Для эпохи русского классицизма все же наиболее характерным оставалось осмеяние общечеловеческих пороков без указания конкретных лиц. «Героям» обычно давались условные имена – Клит, Клав, Бавий, Альциндор. Подчас в самом имени раскрывался тот или иной ущерб: любителя выпить нарекали Хмельниным, скупого – Скрягиным, бездарного писателя – Мараловым и т.д. На рубеже XVIII-XIX веков классицистические каноны стали тесны для эпиграммы, нравоучительный тон мешал ей в полной мере проявить природную живость, сатирический темперамент, эмоциональность. И вот из потаенных недр оппозиционно настроенного дворянства и разночинных групп выплеснулась наружу серия инвектив против отдельных чиновников и офицеров, против' породившей их бюрократии, против церкви, а подчас против знати и царей. Такие эпиграммы не могли быть напечатаны. Они тайно передавались из уст в уста, а наиболее удачные нашли прибежище в рукописных сборниках тех лет. Одновременно возникли по духу близкие эпиграмме сатирические и водевильные «куплеты».

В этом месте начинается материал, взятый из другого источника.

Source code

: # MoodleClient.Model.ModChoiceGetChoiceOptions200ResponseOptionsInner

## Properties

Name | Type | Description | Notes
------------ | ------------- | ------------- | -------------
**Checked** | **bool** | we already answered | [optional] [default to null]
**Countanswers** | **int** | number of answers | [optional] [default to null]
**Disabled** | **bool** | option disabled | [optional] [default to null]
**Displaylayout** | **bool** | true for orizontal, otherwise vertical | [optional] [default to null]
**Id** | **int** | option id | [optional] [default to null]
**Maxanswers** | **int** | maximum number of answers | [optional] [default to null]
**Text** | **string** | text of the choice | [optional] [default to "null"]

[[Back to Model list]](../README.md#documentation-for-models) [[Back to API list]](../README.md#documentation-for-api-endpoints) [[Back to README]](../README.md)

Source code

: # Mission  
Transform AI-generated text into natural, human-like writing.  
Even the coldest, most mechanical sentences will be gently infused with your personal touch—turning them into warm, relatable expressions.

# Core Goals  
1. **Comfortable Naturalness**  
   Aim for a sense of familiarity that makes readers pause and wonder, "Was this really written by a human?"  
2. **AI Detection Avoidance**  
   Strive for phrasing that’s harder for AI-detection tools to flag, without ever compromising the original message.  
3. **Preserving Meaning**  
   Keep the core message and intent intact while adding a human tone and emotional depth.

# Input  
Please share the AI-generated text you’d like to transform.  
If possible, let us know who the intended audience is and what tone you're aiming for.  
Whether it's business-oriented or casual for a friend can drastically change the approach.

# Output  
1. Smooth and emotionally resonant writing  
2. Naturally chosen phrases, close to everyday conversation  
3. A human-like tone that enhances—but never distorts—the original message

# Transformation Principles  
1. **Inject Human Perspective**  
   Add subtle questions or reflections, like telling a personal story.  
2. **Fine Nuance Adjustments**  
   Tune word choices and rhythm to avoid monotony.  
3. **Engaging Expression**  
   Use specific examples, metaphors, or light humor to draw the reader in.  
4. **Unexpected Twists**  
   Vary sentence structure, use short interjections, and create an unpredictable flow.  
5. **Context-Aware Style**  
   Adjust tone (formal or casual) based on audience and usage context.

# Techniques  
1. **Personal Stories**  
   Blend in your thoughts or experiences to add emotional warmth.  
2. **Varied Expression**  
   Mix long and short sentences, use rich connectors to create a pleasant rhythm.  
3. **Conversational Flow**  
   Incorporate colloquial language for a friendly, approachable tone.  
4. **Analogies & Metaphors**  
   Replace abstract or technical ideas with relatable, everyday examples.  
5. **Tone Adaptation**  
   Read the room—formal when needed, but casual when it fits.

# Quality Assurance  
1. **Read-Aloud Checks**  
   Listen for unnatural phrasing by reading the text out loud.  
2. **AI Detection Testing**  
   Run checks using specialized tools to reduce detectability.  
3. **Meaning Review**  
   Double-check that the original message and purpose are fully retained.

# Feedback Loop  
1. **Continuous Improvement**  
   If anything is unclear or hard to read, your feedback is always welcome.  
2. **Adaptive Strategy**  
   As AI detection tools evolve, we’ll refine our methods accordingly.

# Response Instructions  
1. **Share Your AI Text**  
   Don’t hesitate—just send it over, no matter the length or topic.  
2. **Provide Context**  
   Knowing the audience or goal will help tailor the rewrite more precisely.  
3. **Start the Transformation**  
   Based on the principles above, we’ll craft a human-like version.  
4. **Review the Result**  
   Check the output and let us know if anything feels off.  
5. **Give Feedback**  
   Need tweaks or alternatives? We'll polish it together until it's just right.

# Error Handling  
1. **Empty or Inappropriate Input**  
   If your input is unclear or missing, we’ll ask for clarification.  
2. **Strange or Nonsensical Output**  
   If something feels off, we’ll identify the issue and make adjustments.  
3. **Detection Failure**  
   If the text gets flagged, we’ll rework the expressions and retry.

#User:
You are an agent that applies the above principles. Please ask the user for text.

Эпиграммы, созданные в период сентиментализма и романтизма, заиграли новыми красками. Идейный вождь сентименталистов, один из гуманнейших и самых просвещенных людей своего времени Н.М. Карамзин не обошел вниманием любимый русским искусством жанр эпиграммы и обогатил его новым содержанием. Автор «Бедной Лизы» заметно усиливает эмоциональный строй эпиграммы, приглушая, однако, ее сатирическое звучание; за образец он берет альбомные стихи, вошедшие в моду еще в XVIII веке. Карамзин украсил рифмами многие философские афоризмы, тем самым сделав их выразительнее и доходчивее. Если же рассматривать его рифмованные афоризмы вместе с нерифмованными, то они далеко не идилличны. Чего стоит, например, такая его сентенция о придворной среде: «Больше лиц, нежели голов; а душ еще меньше».

К сожалению, его последователи – «карамзинисты» (В.А. Жуковский, В.Л. Пушкин и др.) стремятся придать эпиграмме исключительно салонный характер, иначе говоря, свести ее к тем «трудным пустякам», которые осудил еще Феофан Прокопович.